In the past decade, Deep Reinforcement Learning has conquered games ranging from Go to StarCraft and Poker. This progress can be traced back to DeepMind’s DQN algorithm [1], the first time Deep Learning and Reinforcement Learning were successfully combined.

First published in 2013, Deep Q-Networks (DQN) learn to take actions that outperform humans in a suite of Atari games, taking only the pixel values of the game as input. Learning such effective behaviour directly from experience is a remarkable achievement. It’s the first hint at a viable path towards Artificial General Intelligence - the ability of computers to get intelligent across a wide range of tasks, similar or greater than humans are!

Part of the reason DQN was such an impressive advance is that Q-learning - the subtype of Reinforcement Learning used - is very hard to train. To understand why we’ll first look at how Q-Learning works under the hood. We’ll then explore why it’s so tricky, and dig into how DeepMind trained DQN successfully.

How Q-Learning works

DeepMind’s breakthrough combined neural networks with reinforcement learning (RL) for the first time. An RL agent interacts with an environment, receiving rewards if it takes favourable actions. The goal of an RL algorithm is to maximise the long-term sum of rewards it receives.
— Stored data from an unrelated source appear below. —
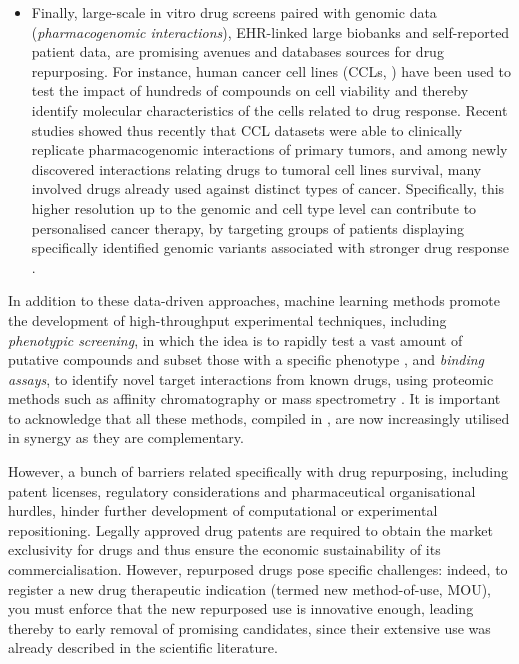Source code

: \begin{itemize}
\item Finally, large-scale in vitro drug screens paired with genomic data (\emph{pharmacogenomic interactions}), EHR-linked large biobanks and self-reported patient data, are promising avenues and databases sources for drug repurposing. For instance, human cancer cell lines (CCLs, \autocite{huang_vakoc16}) have been used to test the impact of hundreds of compounds on cell viability and thereby identify molecular characteristics of the cells related to drug response. Recent studies showed thus recently that CCL datasets were able to clinically replicate pharmacogenomic interactions of primary tumors, and among newly discovered interactions relating drugs to tumoral cell lines survival, many involved drugs already used against distinct types of cancer. Specifically, this higher resolution up to the genomic and cell type level can contribute to personalised cancer therapy, by targeting groups of patients displaying specifically identified genomic variants associated with stronger drug response \autocite{iorio_etal16}.
\end{itemize}

In addition to these data-driven approaches, machine learning methods promote the development of high-throughput experimental techniques, including \emph{phenotypic screening}, in which the idea is to rapidly test a vast amount of putative compounds and subset those with a specific phenotype \autocite{iljin_etal09}, and \emph{binding assays}, to identify novel target interactions from known drugs, using proteomic methods such as affinity chromatography or mass spectrometry \autocite{alshareef_etal16}. It is important to acknowledge that all these methods, compiled in , are now increasingly utilised in synergy as they are complementary.


However, a bunch of barriers related specifically with drug repurposing, including patent licenses, regulatory considerations and pharmaceutical organisational hurdles, hinder further development of computational or experimental repositioning. Legally approved drug patents are required to obtain the market exclusivity for drugs and thus ensure the economic sustainability of its commercialisation. However, repurposed drugs pose specific challenges: indeed, to register a new drug therapeutic indication (termed new method-of-use, MOU), you must enforce that the new repurposed use is innovative enough, leading thereby to early removal of promising candidates, since their extensive use was already described in the scientific literature.

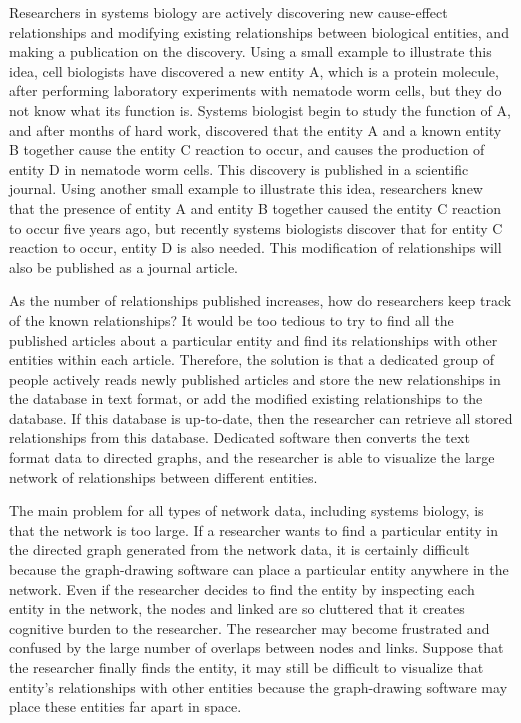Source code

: \documentclass[journal]{vgtc}                %
\begin{document}
Researchers in systems biology are actively discovering new cause-effect relationships and modifying existing relationships between biological entities, and making a publication on the discovery. Using a small example to illustrate this idea, cell biologists have discovered a new entity A, which is a protein molecule, after performing laboratory experiments with nematode worm cells, but they do not know what its function is. Systems biologist begin to study the function of A, and after months of hard work, discovered that the entity A and a known entity B together cause the entity C reaction to occur, and causes the production of entity D in nematode worm cells. This discovery is published in a scientific journal. Using another small example to illustrate this idea, researchers knew that the presence of entity A and entity B together caused the entity C reaction to occur five years ago, but recently systems biologists discover that for entity C reaction to occur, entity D is also needed. This modification of relationships will also be published as a journal article. 

As the number of relationships published increases, how do researchers keep track of the known relationships? It would be too tedious to try to find all the published articles about a particular entity and find its relationships with other entities within each article. Therefore, the solution is that a dedicated group of people actively reads newly published articles and store the new relationships in the database in text format, or add the modified existing relationships to the database. If this database is up-to-date, then the researcher can retrieve all stored relationships from this database. Dedicated software then converts the text format data to directed graphs, and the researcher is able to visualize the large network of relationships between different entities. 

The main problem for all types of network data, including systems biology, is that the network is too large. If a researcher wants to find a particular entity in the directed graph generated from the network data, it is certainly difficult because the graph-drawing software can place a particular entity anywhere in the network. Even if the researcher decides to find the entity by inspecting each entity in the network, the nodes and linked are so cluttered that it creates cognitive burden to the researcher. The researcher may become frustrated and confused by the large number of overlaps between nodes and links. Suppose that the researcher finally finds the entity, it may still be difficult to visualize that entity’s relationships with other entities because the graph-drawing software may place these entities far apart in space.
\end{document}
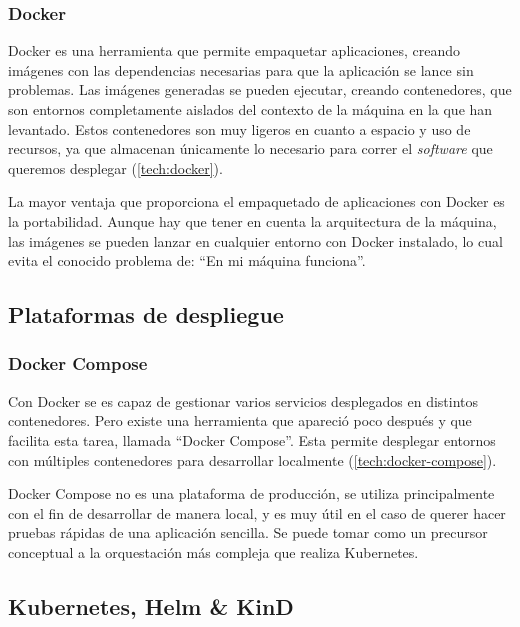 \subsubsection*{Docker}
\label{subsec:docker}

Docker es una herramienta que permite empaquetar aplicaciones, creando imágenes con las dependencias necesarias para que la aplicación se lance sin problemas. Las imágenes generadas se pueden ejecutar, creando contenedores, que son entornos completamente aislados del contexto de la máquina en la que han levantado. Estos contenedores son muy ligeros en cuanto a espacio y uso de recursos, ya que almacenan únicamente lo necesario para correr el \textit{software} que queremos desplegar (\ref{tech:docker}).

La mayor ventaja que proporciona el empaquetado de aplicaciones con Docker es la portabilidad. Aunque hay que tener en cuenta la arquitectura de la máquina, las imágenes se pueden lanzar en cualquier entorno con Docker instalado, lo cual evita el conocido problema de: ``En mi máquina funciona''.

\subsection*{Plataformas de despliegue}

\subsubsection*{Docker Compose}
\label{subsec:docker-compose}

Con Docker se es capaz de gestionar varios servicios desplegados en distintos contenedores. Pero existe una herramienta que apareció poco después y que facilita esta tarea, llamada ``Docker Compose''\cite{docker-compose}. Esta permite desplegar entornos con múltiples contenedores para desarrollar localmente (\ref{tech:docker-compose}).

Docker Compose no es una plataforma de producción, se utiliza principalmente con el fin de desarrollar de manera local, y es muy útil en el caso de querer hacer pruebas rápidas de una aplicación sencilla. Se puede tomar como un precursor conceptual a la orquestación más compleja que realiza Kubernetes.

\subsection*{Kubernetes, Helm \& KinD}
\label{subsec:k8shelm}

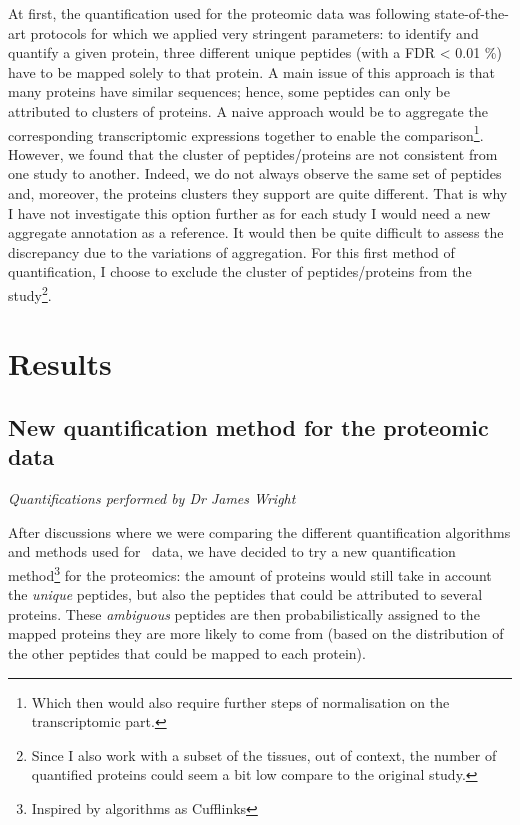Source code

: At first, the quantification used for the proteomic data was following
state-of-the-art protocols for which we applied very stringent parameters:
to identify and quantify a given protein, three different unique peptides
(with a \gls{FDR} < 0.01 \%) have to be mapped solely to that protein. A main
issue of this approach is that many proteins have similar sequences; hence, some
peptides can only be attributed to clusters of proteins. A naive approach would
be to aggregate the corresponding transcriptomic expressions together to enable
the comparison\footnote{Which then would also require further steps of
normalisation on the transcriptomic part.}. However, we found that the cluster
of peptides/proteins are not consistent from one study to another. Indeed, we do
not always observe the same set of peptides and, moreover, the proteins clusters
they support are quite different. That is why I have not investigate this option
further as for each study I would need a new aggregate annotation as a reference.
It would then be quite difficult to assess the discrepancy due to the
variations of aggregation. For this first method of quantification, I choose to
exclude the cluster of peptides/proteins from the study\footnote{Since I also work
with a subset of the tissues, out of context, the number of quantified proteins
could seem a bit low compare to the original study.}.


\section{Results}
\label{sec:IntegrationResults}

\subsection{New quantification method for the proteomic data}
\label{sec:IntegrationNewMethQuant}

\textit{Quantifications performed by Dr James Wright}

After discussions where we were comparing the different quantification algorithms
and methods used for \Rnaseq\ data, we have decided to try a new quantification
method\footnote{Inspired by algorithms as Cufflinks} for the proteomics:
the amount of proteins would still take in account the \emph{unique} peptides,
but also the peptides that could be attributed to several proteins.
These \emph{ambiguous} peptides are then probabilistically assigned to the
mapped proteins they are more likely to come from (based on the distribution of
the other peptides that could be mapped to each protein).

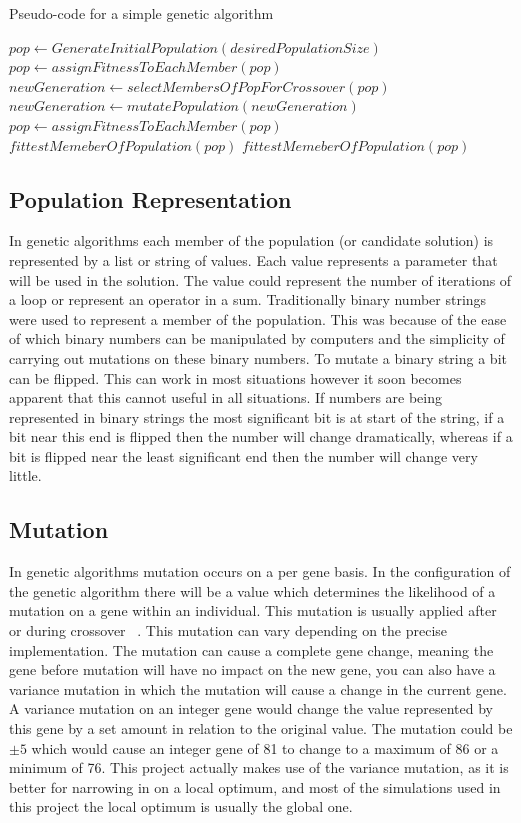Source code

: \documentclass[12pt]{article}
\begin{document}
\begin{algorithm}
\caption{Pseudo-code for a simple genetic algorithm}
\label{fig:garun}
\begin{algorithmic}
\State $pop \gets GenerateInitialPopulation(desiredPopulationSize)$
\State $pop \gets assignFitnessToEachMember(pop)$
	\State $newGeneration \gets selectMembersOfPopForCrossover(pop)$
	\State $newGeneration \gets mutatePopulation(newGeneration)$
	\State $pop \gets assignFitnessToEachMember(pop)$
		\State \Return $fittestMemeberOfPopulation(pop)$
	\EndIf
\EndWhile
\State \Return $fittestMemeberOfPopulation(pop)$

\end{algorithmic}
\end{algorithm}

\subsection{Population Representation}
In genetic algorithms each member of the population (or candidate solution) is represented by a list or string of values.
Each value represents a parameter that will be used in the solution.
The value could represent the number of iterations of a loop or represent an operator in a sum.
Traditionally binary number strings were used to represent a member of the population.
This was because of the ease of which binary numbers can be manipulated by computers and the simplicity of carrying out mutations on these binary numbers.
To mutate a binary string a bit can be flipped.
This can work in most situations however it soon becomes apparent that this cannot useful in all situations.
If numbers are being represented in binary strings the most significant bit is at start of the string, if a bit near this end is flipped 
then the number will change dramatically, whereas if a bit is flipped near the least significant end then the number will change very little.


\subsection{Mutation}
In genetic algorithms mutation occurs on a per gene basis. In the configuration of the genetic algorithm there will be a value which 
determines the likelihood of a mutation on a gene within an individual. This mutation is usually applied after or during crossover ~\cite{goldberg1989genetic}.
This mutation can vary depending on the precise implementation. The mutation can cause a complete gene change, meaning the gene before mutation will
have no impact on the new gene, you can also have a variance mutation in which the mutation will cause a change in the current gene. A variance
mutation on an integer gene would change the value represented by this gene by a set amount in relation to the original value. The mutation could be \(\pm5\)
which would cause an integer gene of 81 to change to a maximum of 86 or a minimum of 76. This project actually makes use of the variance mutation, as it is 
better for narrowing in on a local optimum, and most of the simulations used in this project the local optimum is usually the global one.
\end{document}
Specifically, DQN uses a type of RL called Q-learning (hence the name DQN) - we’ll see what this means shortly.

This makes RL incredibly powerful. RL can be used to solve any decision-making task.

Figure 1: The interaction loop in RL between an agent and the environment. At each timestep, the agent selects an action, which changes the state of the environment. The environment also provides a reward signal to signify whether the agent’s behaviour is favourable or not. RL learns how to select actions to maximize the sum of future rewards.

Figure 1: The interaction loop in RL between an agent and the environment. At each timestep, the agent selects an action, which changes the state of the environment. The environment also provides a reward signal to signify whether the agent’s behaviour is favourable or not. RL learns how to select actions to maximize the sum of future rewards.